- Task item -
The entries below are to be retyped exactly. Preserve every word.

══════

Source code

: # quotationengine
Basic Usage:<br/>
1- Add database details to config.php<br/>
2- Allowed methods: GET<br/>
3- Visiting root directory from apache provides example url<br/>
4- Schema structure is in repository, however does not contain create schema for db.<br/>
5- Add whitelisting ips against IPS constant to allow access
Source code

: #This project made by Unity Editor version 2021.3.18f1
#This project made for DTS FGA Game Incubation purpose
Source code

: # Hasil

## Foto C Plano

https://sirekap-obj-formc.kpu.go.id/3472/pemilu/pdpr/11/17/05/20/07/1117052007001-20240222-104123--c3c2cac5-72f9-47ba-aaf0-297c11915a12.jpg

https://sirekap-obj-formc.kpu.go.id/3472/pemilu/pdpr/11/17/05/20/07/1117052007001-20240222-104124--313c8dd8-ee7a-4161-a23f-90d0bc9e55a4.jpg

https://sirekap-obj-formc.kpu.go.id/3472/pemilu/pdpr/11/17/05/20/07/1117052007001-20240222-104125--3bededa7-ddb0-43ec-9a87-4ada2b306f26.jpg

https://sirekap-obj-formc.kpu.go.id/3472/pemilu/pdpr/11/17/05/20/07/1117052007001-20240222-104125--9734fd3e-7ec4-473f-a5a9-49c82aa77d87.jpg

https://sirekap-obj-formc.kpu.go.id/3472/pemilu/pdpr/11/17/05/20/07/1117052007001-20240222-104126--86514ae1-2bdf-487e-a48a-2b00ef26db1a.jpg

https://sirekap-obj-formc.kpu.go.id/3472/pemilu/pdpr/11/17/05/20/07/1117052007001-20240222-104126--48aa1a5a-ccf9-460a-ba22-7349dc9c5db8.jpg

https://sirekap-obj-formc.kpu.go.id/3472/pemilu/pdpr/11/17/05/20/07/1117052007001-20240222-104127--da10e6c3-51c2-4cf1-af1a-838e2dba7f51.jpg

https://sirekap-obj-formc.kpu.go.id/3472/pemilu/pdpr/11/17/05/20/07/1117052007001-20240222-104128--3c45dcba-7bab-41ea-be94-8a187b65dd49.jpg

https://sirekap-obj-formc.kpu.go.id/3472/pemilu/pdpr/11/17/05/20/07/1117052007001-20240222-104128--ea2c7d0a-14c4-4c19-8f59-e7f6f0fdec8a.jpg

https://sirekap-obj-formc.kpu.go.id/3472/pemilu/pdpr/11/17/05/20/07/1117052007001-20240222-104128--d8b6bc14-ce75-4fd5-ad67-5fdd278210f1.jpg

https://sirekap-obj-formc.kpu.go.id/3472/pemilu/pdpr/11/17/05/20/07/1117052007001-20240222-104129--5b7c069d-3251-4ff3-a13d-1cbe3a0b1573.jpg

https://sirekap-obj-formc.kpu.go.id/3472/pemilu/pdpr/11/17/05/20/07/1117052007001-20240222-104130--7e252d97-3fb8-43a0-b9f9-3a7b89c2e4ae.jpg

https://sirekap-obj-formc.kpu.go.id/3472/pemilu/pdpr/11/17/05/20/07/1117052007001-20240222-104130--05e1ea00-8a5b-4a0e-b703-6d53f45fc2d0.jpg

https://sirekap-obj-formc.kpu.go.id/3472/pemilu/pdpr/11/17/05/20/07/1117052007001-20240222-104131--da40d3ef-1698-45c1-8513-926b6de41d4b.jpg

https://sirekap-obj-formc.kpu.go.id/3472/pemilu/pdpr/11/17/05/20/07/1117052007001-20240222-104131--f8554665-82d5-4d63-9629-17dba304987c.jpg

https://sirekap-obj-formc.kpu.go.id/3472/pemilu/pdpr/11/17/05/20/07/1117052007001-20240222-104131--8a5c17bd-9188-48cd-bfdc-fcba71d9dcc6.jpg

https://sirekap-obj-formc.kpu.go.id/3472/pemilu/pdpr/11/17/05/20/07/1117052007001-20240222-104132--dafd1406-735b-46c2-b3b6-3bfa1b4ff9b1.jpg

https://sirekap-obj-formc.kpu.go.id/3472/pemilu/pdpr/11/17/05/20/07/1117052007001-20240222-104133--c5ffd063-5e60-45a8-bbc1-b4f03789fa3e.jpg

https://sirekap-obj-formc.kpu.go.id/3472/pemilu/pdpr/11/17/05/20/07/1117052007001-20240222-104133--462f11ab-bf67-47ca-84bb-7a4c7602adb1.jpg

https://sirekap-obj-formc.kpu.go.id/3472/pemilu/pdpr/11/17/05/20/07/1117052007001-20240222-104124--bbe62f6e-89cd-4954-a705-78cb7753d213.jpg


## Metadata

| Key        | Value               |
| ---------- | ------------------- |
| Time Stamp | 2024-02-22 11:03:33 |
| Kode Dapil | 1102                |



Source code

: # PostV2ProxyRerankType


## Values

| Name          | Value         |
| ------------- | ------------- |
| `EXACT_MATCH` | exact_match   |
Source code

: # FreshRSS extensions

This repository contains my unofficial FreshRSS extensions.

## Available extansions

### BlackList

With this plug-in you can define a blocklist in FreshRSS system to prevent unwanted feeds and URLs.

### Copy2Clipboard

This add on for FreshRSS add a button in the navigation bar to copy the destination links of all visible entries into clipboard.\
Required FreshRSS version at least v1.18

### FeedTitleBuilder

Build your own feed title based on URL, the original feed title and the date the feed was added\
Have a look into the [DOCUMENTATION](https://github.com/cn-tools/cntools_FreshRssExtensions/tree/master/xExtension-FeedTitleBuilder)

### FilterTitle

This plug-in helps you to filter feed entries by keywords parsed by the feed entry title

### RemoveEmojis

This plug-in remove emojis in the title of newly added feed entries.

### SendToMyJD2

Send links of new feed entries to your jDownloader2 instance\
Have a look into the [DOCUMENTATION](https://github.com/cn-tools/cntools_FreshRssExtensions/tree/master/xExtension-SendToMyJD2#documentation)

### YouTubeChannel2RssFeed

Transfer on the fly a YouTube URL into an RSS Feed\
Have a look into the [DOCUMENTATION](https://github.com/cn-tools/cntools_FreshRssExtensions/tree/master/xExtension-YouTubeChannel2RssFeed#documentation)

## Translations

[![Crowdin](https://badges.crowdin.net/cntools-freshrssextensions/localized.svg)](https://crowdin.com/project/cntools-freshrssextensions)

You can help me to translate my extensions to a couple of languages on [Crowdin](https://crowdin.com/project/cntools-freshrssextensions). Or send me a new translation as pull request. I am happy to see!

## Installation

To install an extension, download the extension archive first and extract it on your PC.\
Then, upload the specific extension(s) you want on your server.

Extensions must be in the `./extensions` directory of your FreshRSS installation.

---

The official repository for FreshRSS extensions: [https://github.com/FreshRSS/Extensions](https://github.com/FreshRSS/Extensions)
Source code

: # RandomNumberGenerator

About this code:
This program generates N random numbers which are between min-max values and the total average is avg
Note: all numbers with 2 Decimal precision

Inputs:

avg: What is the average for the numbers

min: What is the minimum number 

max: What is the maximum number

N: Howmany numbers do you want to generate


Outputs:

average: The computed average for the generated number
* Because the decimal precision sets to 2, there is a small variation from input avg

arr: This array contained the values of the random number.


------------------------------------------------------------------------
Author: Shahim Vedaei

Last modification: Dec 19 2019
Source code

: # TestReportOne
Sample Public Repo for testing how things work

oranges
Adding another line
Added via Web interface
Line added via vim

══════

- Answer section -
Source code

: # quotationengine
Basic Usage:<br/>
1- Add database details to config.php<br/>
2- Allowed methods: GET<br/>
3- Visiting root directory from apache provides example url<br/>
4- Schema structure is in repository, however does not contain create schema for db.<br/>
5- Add whitelisting ips against IPS constant to allow access
Source code

: #This project made by Unity Editor version 2021.3.18f1
#This project made for DTS FGA Game Incubation purpose
Source code

: # Hasil

## Foto C Plano

https://sirekap-obj-formc.kpu.go.id/3472/pemilu/pdpr/11/17/05/20/07/1117052007001-20240222-104123--c3c2cac5-72f9-47ba-aaf0-297c11915a12.jpg

https://sirekap-obj-formc.kpu.go.id/3472/pemilu/pdpr/11/17/05/20/07/1117052007001-20240222-104124--313c8dd8-ee7a-4161-a23f-90d0bc9e55a4.jpg

https://sirekap-obj-formc.kpu.go.id/3472/pemilu/pdpr/11/17/05/20/07/1117052007001-20240222-104125--3bededa7-ddb0-43ec-9a87-4ada2b306f26.jpg

https://sirekap-obj-formc.kpu.go.id/3472/pemilu/pdpr/11/17/05/20/07/1117052007001-20240222-104125--9734fd3e-7ec4-473f-a5a9-49c82aa77d87.jpg

https://sirekap-obj-formc.kpu.go.id/3472/pemilu/pdpr/11/17/05/20/07/1117052007001-20240222-104126--86514ae1-2bdf-487e-a48a-2b00ef26db1a.jpg

https://sirekap-obj-formc.kpu.go.id/3472/pemilu/pdpr/11/17/05/20/07/1117052007001-20240222-104126--48aa1a5a-ccf9-460a-ba22-7349dc9c5db8.jpg

https://sirekap-obj-formc.kpu.go.id/3472/pemilu/pdpr/11/17/05/20/07/1117052007001-20240222-104127--da10e6c3-51c2-4cf1-af1a-838e2dba7f51.jpg

https://sirekap-obj-formc.kpu.go.id/3472/pemilu/pdpr/11/17/05/20/07/1117052007001-20240222-104128--3c45dcba-7bab-41ea-be94-8a187b65dd49.jpg

https://sirekap-obj-formc.kpu.go.id/3472/pemilu/pdpr/11/17/05/20/07/1117052007001-20240222-104128--ea2c7d0a-14c4-4c19-8f59-e7f6f0fdec8a.jpg

https://sirekap-obj-formc.kpu.go.id/3472/pemilu/pdpr/11/17/05/20/07/1117052007001-20240222-104128--d8b6bc14-ce75-4fd5-ad67-5fdd278210f1.jpg

https://sirekap-obj-formc.kpu.go.id/3472/pemilu/pdpr/11/17/05/20/07/1117052007001-20240222-104129--5b7c069d-3251-4ff3-a13d-1cbe3a0b1573.jpg

https://sirekap-obj-formc.kpu.go.id/3472/pemilu/pdpr/11/17/05/20/07/1117052007001-20240222-104130--7e252d97-3fb8-43a0-b9f9-3a7b89c2e4ae.jpg

https://sirekap-obj-formc.kpu.go.id/3472/pemilu/pdpr/11/17/05/20/07/1117052007001-20240222-104130--05e1ea00-8a5b-4a0e-b703-6d53f45fc2d0.jpg

https://sirekap-obj-formc.kpu.go.id/3472/pemilu/pdpr/11/17/05/20/07/1117052007001-20240222-104131--da40d3ef-1698-45c1-8513-926b6de41d4b.jpg

https://sirekap-obj-formc.kpu.go.id/3472/pemilu/pdpr/11/17/05/20/07/1117052007001-20240222-104131--f8554665-82d5-4d63-9629-17dba304987c.jpg

https://sirekap-obj-formc.kpu.go.id/3472/pemilu/pdpr/11/17/05/20/07/1117052007001-20240222-104131--8a5c17bd-9188-48cd-bfdc-fcba71d9dcc6.jpg

https://sirekap-obj-formc.kpu.go.id/3472/pemilu/pdpr/11/17/05/20/07/1117052007001-20240222-104132--dafd1406-735b-46c2-b3b6-3bfa1b4ff9b1.jpg

https://sirekap-obj-formc.kpu.go.id/3472/pemilu/pdpr/11/17/05/20/07/1117052007001-20240222-104133--c5ffd063-5e60-45a8-bbc1-b4f03789fa3e.jpg

https://sirekap-obj-formc.kpu.go.id/3472/pemilu/pdpr/11/17/05/20/07/1117052007001-20240222-104133--462f11ab-bf67-47ca-84bb-7a4c7602adb1.jpg

https://sirekap-obj-formc.kpu.go.id/3472/pemilu/pdpr/11/17/05/20/07/1117052007001-20240222-104124--bbe62f6e-89cd-4954-a705-78cb7753d213.jpg


## Metadata

| Key        | Value               |
| ---------- | ------------------- |
| Time Stamp | 2024-02-22 11:03:33 |
| Kode Dapil | 1102                |



Source code

: # PostV2ProxyRerankType


## Values

| Name          | Value         |
| ------------- | ------------- |
| `EXACT_MATCH` | exact_match   |
Source code

: # FreshRSS extensions

This repository contains my unofficial FreshRSS extensions.

## Available extansions

### BlackList

With this plug-in you can define a blocklist in FreshRSS system to prevent unwanted feeds and URLs.

### Copy2Clipboard

This add on for FreshRSS add a button in the navigation bar to copy the destination links of all visible entries into clipboard.\
Required FreshRSS version at least v1.18

### FeedTitleBuilder

Build your own feed title based on URL, the original feed title and the date the feed was added\
Have a look into the [DOCUMENTATION](https://github.com/cn-tools/cntools_FreshRssExtensions/tree/master/xExtension-FeedTitleBuilder)

### FilterTitle

This plug-in helps you to filter feed entries by keywords parsed by the feed entry title

### RemoveEmojis

This plug-in remove emojis in the title of newly added feed entries.

### SendToMyJD2

Send links of new feed entries to your jDownloader2 instance\
Have a look into the [DOCUMENTATION](https://github.com/cn-tools/cntools_FreshRssExtensions/tree/master/xExtension-SendToMyJD2#documentation)

### YouTubeChannel2RssFeed

Transfer on the fly a YouTube URL into an RSS Feed\
Have a look into the [DOCUMENTATION](https://github.com/cn-tools/cntools_FreshRssExtensions/tree/master/xExtension-YouTubeChannel2RssFeed#documentation)

## Translations

[![Crowdin](https://badges.crowdin.net/cntools-freshrssextensions/localized.svg)](https://crowdin.com/project/cntools-freshrssextensions)

You can help me to translate my extensions to a couple of languages on [Crowdin](https://crowdin.com/project/cntools-freshrssextensions). Or send me a new translation as pull request. I am happy to see!

## Installation

To install an extension, download the extension archive first and extract it on your PC.\
Then, upload the specific extension(s) you want on your server.

Extensions must be in the `./extensions` directory of your FreshRSS installation.

---

The official repository for FreshRSS extensions: [https://github.com/FreshRSS/Extensions](https://github.com/FreshRSS/Extensions)
Source code

: # RandomNumberGenerator

About this code:
This program generates N random numbers which are between min-max values and the total average is avg
Note: all numbers with 2 Decimal precision

Inputs:

avg: What is the average for the numbers

min: What is the minimum number 

max: What is the maximum number

N: Howmany numbers do you want to generate


Outputs:

average: The computed average for the generated number
* Because the decimal precision sets to 2, there is a small variation from input avg

arr: This array contained the values of the random number.


------------------------------------------------------------------------
Author: Shahim Vedaei

Last modification: Dec 19 2019
Source code

: # TestReportOne
Sample Public Repo for testing how things work

oranges
Adding another line
Added via Web interface
Line added via vim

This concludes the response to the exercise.